Seven VNTR loci (ms06, ms07, ms09, ms11, ms21, ms23, and ms32) were selected and amplified using the primers indicated in Table 2. PCR was carried out according to a method previously described (15). After performing PCR, the size of each amplicon was assessed on a 1.5% agarose gel and the number of repeats was calculated using the criteria of Gorge et al. (16). Data were entered into Microsoft Excel and analysed with Bionumerics software (Applied Maths, Saint-MartensLatem, Belgium). In our study, any difference in one or more VNTR loci was regarded as a distinct type, and genetic similarity of 50% was considered as the cut-off value for clustering.
Table 2.
List of locus-specifc PCR primers selected for MLVA assay
| Genes | Oligonucleotide sequence (5′→3′) | Repeat Sizes at Each Locus, bp |
|---|---|---|
| ms06 | F: 5′-AAACGGGAGAGCCGGTTATT-3′ | 39 |
| R: 5′-TGTTGGTACAACGGCTCCTG-3′ | ||
| ms07 | F: 5′-GTCAGTTCGCCCAGACACAG-3′ | 39 |
| R: 5′-CGGTGTCAGCAAATCCAGAG-3 | ||
| ms09 | F: 5′-GTGCCATCGGGCAAAATTAG-3′ | 179 |
| R: 5′-CCGATAAGGGAGCAGGCTAGT-3′ | ||
| ms11 | F: 5′-GAAACAGGCCCAGGCTACAC-3′ | 96 |
| R: 5′-CTGGCGCTGGTTATGGGTAT-3′ | ||
| ms21 | F: 5′-GCTGATGGCGAAGGAGAAGA-3′ | 141 |
| R:5′-GGGAGTATGCGGTCAAAAGC-3′ | ||
| ms23 | F: 5′-GCTCCGCTGATTGACTCCTT-3′ | 375 |
| R: 5′CGGTTGCTCGACCACTAACA-3′ | ||
| ms32 | F: 5′-GAGATTGCCGAAGTGTTGC-3′ | 101 |
| R:5′AACTGGCGGCGTTTATCAAG-3′ |
Statistical analysis.
The study utilized SPSS version 20 to analyze data. Qualitative data were presented as frequency and percentage, and the chi-square test was used to determine the statistical significance of qualitative variables. A P-value of less than 0.05 was considered significant.
RESULTS
Antibiotic susceptibility testing.
Among the antibiotics tested in this study, streptomycin had the least antimicrobial effect as 72.5% of the isolates were resistant to this antibiotic. The rates of resistance to other antibiotics were as follows: ampicillin (71.6%), trimethoprim/sulfamethoxazole (67.6%), ceftriaxone (42.2%), ceftazidime (39.2%), ciprofloxacin (28.4%) and gentamicin (14.7%). All E. coli isolates were sensitive to imipenem. Altogether, 30 (29.4%) isolates were characterized as MDR.
ESBL screening.
The ESBL phenotypic screening by double disc synergy test indicated that 41 (40.2%) of isolates were ESBL producers. Overall, ESBL-producing isolates showed significantly higher rates of resistance towards ciprofloxacin (56.1%), gentamicin (36.6%), and trimethoprim-sulfamethoxazole (95.1%) compared to non-ESBL producers (p < 0.05). The rate of MDR was significantly higher (P-value < 0.05) among the ESBL-producers (65.9%) than non-ESBL-producing (4.9%) isolates.

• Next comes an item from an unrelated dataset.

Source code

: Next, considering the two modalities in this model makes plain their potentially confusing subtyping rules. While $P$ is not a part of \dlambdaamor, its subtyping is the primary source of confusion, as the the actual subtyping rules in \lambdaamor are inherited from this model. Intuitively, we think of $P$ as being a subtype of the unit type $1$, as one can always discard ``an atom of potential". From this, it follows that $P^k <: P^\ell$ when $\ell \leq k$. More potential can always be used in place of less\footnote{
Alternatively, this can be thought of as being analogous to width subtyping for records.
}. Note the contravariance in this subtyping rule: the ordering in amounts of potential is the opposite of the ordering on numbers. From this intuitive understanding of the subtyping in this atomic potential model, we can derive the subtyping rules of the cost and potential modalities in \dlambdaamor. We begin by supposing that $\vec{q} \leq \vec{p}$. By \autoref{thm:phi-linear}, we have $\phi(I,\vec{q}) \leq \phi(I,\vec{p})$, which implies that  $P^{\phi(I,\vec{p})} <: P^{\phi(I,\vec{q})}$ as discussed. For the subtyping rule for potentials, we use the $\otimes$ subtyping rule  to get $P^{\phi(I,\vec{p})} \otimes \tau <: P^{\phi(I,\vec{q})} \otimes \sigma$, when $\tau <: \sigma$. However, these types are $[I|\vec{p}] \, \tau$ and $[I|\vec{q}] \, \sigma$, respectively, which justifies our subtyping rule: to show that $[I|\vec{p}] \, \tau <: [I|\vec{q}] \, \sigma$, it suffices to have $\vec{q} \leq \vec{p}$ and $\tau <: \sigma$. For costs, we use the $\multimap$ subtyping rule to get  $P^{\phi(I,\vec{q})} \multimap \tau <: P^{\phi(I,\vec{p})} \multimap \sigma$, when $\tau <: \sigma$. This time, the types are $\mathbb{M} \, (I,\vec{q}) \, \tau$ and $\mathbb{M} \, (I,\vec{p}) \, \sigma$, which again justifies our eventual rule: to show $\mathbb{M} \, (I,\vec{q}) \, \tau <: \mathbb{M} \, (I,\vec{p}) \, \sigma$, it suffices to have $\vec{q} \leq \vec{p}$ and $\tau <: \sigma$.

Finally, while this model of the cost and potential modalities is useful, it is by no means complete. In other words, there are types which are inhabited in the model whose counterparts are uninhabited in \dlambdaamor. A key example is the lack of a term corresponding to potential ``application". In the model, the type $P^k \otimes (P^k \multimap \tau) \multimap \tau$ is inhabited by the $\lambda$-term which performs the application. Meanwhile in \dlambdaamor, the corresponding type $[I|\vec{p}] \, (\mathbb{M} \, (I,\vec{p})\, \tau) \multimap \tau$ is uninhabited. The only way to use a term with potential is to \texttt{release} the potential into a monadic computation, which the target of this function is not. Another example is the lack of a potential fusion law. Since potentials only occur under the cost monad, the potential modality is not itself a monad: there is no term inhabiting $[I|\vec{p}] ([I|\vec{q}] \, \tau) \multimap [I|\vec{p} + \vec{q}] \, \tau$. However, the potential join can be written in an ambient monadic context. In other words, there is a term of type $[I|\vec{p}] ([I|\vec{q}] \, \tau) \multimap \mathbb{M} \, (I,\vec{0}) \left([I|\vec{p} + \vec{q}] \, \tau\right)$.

Molecular investigation of β-lactamase-encoding genes revealed that a high number of ESBL-producing E. coli isolates carried blaCTXM (n=36, 87.8) and blaTEM (n=35, 85.3). blaSHV was found in only one (2.4%) isolate. Three isolates that were positive for the blaTEM were not phenotypically ESBL producers.
Detection of integrons.
Of the 102 E. coli isolates, 69 (67.6%) carried integrons. Out of 69 integron-positive isolates, 59 isolates contained only class I integrons, four isolates contained only class II integrons, and six isolates harbored both class I and II integrons. The results showed a significant association between ESBL and class I integrons (P-value < 0.05). Also, the carriage of class I integrons was found to be significantly higher in MDR isolates (P-value < 0.05).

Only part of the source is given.